EXERCISE AIM:
Apart from the images, repeat the data below exactly as written.

(DATA RECORDS begins)

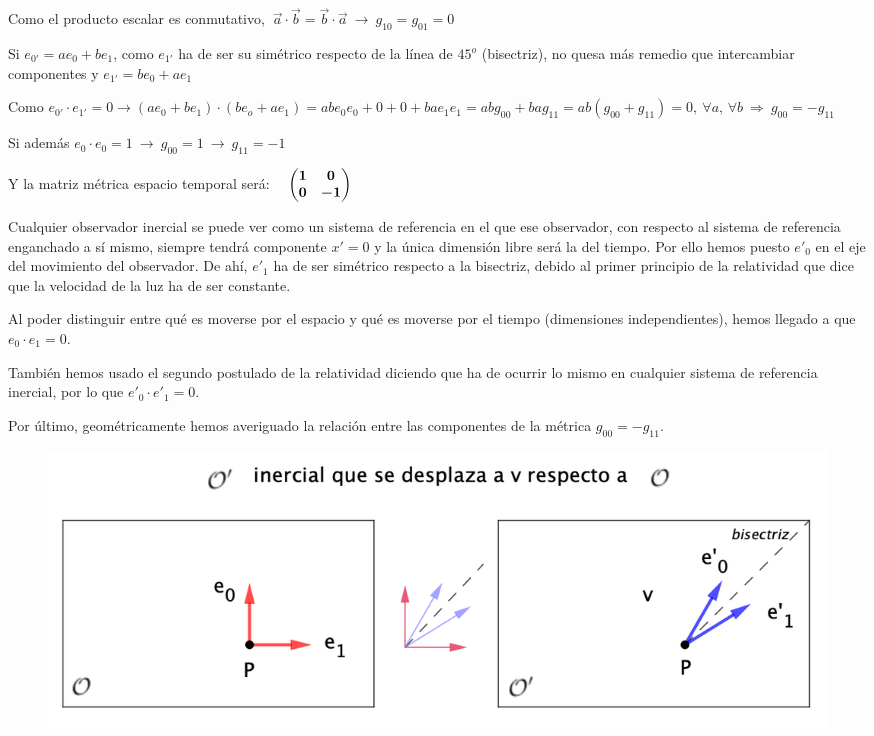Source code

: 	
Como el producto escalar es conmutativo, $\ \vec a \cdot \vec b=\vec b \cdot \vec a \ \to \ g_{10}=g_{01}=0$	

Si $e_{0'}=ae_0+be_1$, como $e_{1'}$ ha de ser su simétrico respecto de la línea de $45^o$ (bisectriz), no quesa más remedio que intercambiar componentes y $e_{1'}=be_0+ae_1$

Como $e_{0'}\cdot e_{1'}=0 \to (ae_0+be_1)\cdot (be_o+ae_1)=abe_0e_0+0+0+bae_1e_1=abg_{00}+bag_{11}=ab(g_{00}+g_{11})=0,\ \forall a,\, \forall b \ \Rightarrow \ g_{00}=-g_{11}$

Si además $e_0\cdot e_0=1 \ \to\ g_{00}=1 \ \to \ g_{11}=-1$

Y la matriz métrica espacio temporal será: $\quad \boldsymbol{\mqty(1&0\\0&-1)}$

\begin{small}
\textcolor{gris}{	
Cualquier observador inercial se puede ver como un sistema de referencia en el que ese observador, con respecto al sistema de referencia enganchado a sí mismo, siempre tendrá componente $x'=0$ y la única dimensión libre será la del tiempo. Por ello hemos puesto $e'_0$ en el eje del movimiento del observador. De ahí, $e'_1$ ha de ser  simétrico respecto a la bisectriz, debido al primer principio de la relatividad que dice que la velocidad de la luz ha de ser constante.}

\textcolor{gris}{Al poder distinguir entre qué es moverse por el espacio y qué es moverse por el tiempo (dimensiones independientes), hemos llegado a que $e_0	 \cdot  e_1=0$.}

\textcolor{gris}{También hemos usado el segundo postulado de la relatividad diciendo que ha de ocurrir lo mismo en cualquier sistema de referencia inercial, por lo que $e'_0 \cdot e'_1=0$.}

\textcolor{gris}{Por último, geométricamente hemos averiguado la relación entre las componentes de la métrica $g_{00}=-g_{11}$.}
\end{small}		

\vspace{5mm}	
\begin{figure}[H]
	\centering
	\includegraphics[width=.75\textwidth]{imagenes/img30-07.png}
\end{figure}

(DATA RECORDS ends)

EXPECTED ANSWER:
Source code

: 	
Como el producto escalar es conmutativo, $\ \vec a \cdot \vec b=\vec b \cdot \vec a \ \to \ g_{10}=g_{01}=0$	

Si $e_{0'}=ae_0+be_1$, como $e_{1'}$ ha de ser su simétrico respecto de la línea de $45^o$ (bisectriz), no quesa más remedio que intercambiar componentes y $e_{1'}=be_0+ae_1$

Como $e_{0'}\cdot e_{1'}=0 \to (ae_0+be_1)\cdot (be_o+ae_1)=abe_0e_0+0+0+bae_1e_1=abg_{00}+bag_{11}=ab(g_{00}+g_{11})=0,\ \forall a,\, \forall b \ \Rightarrow \ g_{00}=-g_{11}$

Si además $e_0\cdot e_0=1 \ \to\ g_{00}=1 \ \to \ g_{11}=-1$

Y la matriz métrica espacio temporal será: $\quad \boldsymbol{\mqty(1&0\\0&-1)}$

\begin{small}
\textcolor{gris}{	
Cualquier observador inercial se puede ver como un sistema de referencia en el que ese observador, con respecto al sistema de referencia enganchado a sí mismo, siempre tendrá componente $x'=0$ y la única dimensión libre será la del tiempo. Por ello hemos puesto $e'_0$ en el eje del movimiento del observador. De ahí, $e'_1$ ha de ser  simétrico respecto a la bisectriz, debido al primer principio de la relatividad que dice que la velocidad de la luz ha de ser constante.}

\textcolor{gris}{Al poder distinguir entre qué es moverse por el espacio y qué es moverse por el tiempo (dimensiones independientes), hemos llegado a que $e_0	 \cdot  e_1=0$.}

\textcolor{gris}{También hemos usado el segundo postulado de la relatividad diciendo que ha de ocurrir lo mismo en cualquier sistema de referencia inercial, por lo que $e'_0 \cdot e'_1=0$.}

\textcolor{gris}{Por último, geométricamente hemos averiguado la relación entre las componentes de la métrica $g_{00}=-g_{11}$.}
\end{small}		

\vspace{5mm}	
\begin{figure}[H]
	\centering
	\includegraphics[width=.75\textwidth]{imagenes/img30-07.png}
\end{figure}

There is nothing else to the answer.